Wasserreserven Málaga
Die Regenfälle rund um Weihnachten und das Unwetter am Wochenende haben die Wasserreserven in der Provinz Málaga stark ansteigen lassen.
Die sieben Stauseen in der Provinz Málaga fassen derzeit 312 Kubikhektometer (hm³) Wasser (Stand: 31. Dezember 2025) und sind damit etwas mehr als zur Hälfte gefüllt. Zum Vergleich: im vergangenen Jahr fassten die Talsperren zum gleichen Zeitpunkt lediglich 171 Kubikhektometer.
Nach Jahren extremer Trockenheit bietet dieser Stand nach Einschätzung der Fachleute eine sichere Versorgung für mindestens zwei Jahre – je nach Einzugsgebiet sogar länger.

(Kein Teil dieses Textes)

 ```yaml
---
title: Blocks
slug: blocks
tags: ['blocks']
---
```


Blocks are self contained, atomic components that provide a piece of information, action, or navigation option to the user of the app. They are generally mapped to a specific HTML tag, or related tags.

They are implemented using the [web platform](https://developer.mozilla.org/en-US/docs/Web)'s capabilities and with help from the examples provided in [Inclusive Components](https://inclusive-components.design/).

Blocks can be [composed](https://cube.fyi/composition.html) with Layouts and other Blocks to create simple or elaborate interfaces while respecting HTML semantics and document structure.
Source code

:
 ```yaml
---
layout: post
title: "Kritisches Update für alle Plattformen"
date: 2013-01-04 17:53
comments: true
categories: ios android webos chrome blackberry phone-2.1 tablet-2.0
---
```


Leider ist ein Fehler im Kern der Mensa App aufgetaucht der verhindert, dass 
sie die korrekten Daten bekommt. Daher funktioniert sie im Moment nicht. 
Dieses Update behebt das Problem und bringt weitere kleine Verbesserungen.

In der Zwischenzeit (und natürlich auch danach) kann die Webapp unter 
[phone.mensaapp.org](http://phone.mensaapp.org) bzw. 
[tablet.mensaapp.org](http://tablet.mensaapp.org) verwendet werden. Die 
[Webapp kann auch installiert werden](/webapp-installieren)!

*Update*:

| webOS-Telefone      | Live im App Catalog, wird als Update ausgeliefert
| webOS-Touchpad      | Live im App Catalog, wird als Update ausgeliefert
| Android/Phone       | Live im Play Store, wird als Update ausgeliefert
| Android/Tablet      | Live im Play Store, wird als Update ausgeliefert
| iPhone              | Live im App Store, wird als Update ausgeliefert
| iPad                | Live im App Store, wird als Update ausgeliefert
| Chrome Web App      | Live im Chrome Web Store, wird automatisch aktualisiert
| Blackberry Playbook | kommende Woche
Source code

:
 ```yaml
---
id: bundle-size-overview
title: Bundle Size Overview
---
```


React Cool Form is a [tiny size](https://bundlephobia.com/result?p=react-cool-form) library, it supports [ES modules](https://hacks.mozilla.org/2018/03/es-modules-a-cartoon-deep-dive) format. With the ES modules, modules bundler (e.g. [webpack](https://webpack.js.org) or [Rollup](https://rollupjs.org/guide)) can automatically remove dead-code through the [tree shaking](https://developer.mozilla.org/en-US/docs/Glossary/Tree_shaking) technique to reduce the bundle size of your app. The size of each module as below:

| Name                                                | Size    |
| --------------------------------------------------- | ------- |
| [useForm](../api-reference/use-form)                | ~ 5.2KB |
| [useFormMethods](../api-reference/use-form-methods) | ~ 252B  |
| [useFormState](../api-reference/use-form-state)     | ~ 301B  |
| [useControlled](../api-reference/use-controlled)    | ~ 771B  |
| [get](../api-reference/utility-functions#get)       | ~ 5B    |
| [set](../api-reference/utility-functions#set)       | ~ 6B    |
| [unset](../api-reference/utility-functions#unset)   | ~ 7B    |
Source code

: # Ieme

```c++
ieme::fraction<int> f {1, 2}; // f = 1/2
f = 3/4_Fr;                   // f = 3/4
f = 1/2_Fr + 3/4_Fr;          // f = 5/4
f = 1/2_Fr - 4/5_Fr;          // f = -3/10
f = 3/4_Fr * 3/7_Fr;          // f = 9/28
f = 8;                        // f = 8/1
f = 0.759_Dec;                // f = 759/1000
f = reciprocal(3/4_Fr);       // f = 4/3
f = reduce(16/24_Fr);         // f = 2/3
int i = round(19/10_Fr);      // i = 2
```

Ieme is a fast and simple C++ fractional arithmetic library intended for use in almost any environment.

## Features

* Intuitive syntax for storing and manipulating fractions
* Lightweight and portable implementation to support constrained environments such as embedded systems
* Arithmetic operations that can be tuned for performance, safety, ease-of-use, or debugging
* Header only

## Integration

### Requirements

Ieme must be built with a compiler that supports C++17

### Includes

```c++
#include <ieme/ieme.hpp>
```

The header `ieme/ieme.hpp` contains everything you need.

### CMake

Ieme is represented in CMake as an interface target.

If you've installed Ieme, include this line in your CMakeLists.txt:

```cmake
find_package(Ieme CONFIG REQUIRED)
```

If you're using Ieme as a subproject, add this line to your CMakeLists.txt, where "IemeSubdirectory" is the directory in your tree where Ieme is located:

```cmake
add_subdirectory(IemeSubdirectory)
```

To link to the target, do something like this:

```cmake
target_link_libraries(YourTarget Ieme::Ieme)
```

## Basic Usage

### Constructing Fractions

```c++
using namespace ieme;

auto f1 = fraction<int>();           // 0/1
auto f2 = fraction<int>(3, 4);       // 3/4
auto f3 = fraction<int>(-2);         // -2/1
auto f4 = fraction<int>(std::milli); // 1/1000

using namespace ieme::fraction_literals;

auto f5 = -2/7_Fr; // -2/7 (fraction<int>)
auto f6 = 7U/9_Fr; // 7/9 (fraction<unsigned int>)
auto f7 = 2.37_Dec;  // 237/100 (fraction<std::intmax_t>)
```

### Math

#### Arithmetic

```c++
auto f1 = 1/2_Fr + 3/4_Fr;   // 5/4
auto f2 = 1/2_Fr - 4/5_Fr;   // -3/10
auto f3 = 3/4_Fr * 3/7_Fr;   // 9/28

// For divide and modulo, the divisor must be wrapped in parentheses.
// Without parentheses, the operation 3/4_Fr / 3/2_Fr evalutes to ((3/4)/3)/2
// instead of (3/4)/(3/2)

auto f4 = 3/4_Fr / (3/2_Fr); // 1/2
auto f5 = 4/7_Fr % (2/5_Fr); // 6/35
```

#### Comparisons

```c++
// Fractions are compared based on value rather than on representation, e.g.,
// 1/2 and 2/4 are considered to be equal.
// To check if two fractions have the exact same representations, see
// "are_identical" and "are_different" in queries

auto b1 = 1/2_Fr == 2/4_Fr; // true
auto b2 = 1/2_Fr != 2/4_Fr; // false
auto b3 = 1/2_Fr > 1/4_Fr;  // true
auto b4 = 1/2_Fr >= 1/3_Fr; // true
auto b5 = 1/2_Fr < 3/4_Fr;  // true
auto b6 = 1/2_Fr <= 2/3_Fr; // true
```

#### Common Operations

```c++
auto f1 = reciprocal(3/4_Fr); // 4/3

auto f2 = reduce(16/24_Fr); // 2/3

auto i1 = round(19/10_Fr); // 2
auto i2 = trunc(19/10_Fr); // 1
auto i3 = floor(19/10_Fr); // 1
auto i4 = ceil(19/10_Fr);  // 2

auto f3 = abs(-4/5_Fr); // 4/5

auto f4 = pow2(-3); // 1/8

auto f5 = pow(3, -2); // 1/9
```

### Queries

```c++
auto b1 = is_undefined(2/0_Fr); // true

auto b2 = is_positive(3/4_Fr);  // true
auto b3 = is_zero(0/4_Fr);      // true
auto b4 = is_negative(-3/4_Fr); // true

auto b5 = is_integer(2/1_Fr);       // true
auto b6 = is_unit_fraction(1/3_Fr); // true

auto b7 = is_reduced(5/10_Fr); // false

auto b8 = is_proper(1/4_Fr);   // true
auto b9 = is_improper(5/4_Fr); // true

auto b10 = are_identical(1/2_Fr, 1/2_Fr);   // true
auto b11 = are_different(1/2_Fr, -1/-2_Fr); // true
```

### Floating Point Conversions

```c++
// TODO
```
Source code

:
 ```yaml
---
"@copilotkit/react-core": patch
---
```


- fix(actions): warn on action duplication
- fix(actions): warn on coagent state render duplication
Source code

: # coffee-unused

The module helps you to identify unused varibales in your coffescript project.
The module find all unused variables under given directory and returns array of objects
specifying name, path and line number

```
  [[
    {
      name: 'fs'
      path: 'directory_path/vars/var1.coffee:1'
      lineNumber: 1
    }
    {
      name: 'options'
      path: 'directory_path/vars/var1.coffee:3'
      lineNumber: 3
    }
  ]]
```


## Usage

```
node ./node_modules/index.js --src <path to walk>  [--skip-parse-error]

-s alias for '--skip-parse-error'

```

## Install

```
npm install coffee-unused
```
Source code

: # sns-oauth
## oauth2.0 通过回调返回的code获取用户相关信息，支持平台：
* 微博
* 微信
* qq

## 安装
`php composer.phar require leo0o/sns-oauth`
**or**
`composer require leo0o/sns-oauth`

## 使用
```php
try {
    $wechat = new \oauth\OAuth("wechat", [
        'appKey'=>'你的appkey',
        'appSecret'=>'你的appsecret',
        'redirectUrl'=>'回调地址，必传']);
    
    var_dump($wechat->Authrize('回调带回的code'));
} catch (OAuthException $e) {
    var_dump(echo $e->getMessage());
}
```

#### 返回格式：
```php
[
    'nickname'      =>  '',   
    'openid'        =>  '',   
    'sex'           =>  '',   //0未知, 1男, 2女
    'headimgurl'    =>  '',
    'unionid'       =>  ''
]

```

Noch zu Beginn des Monats Dezember lagen die Pegel bei nur 277 Kubikhektometern. Die jüngsten Niederschläge, mit Spitzenwerten in den Gebieten von Sierra de las Nieves, Guadalhorce und rund um Marbella, haben die Situation grundlegend verändert. Allein zwischen Samstag und Sonntag kamen rund 10 Kubikhektometer hinzu.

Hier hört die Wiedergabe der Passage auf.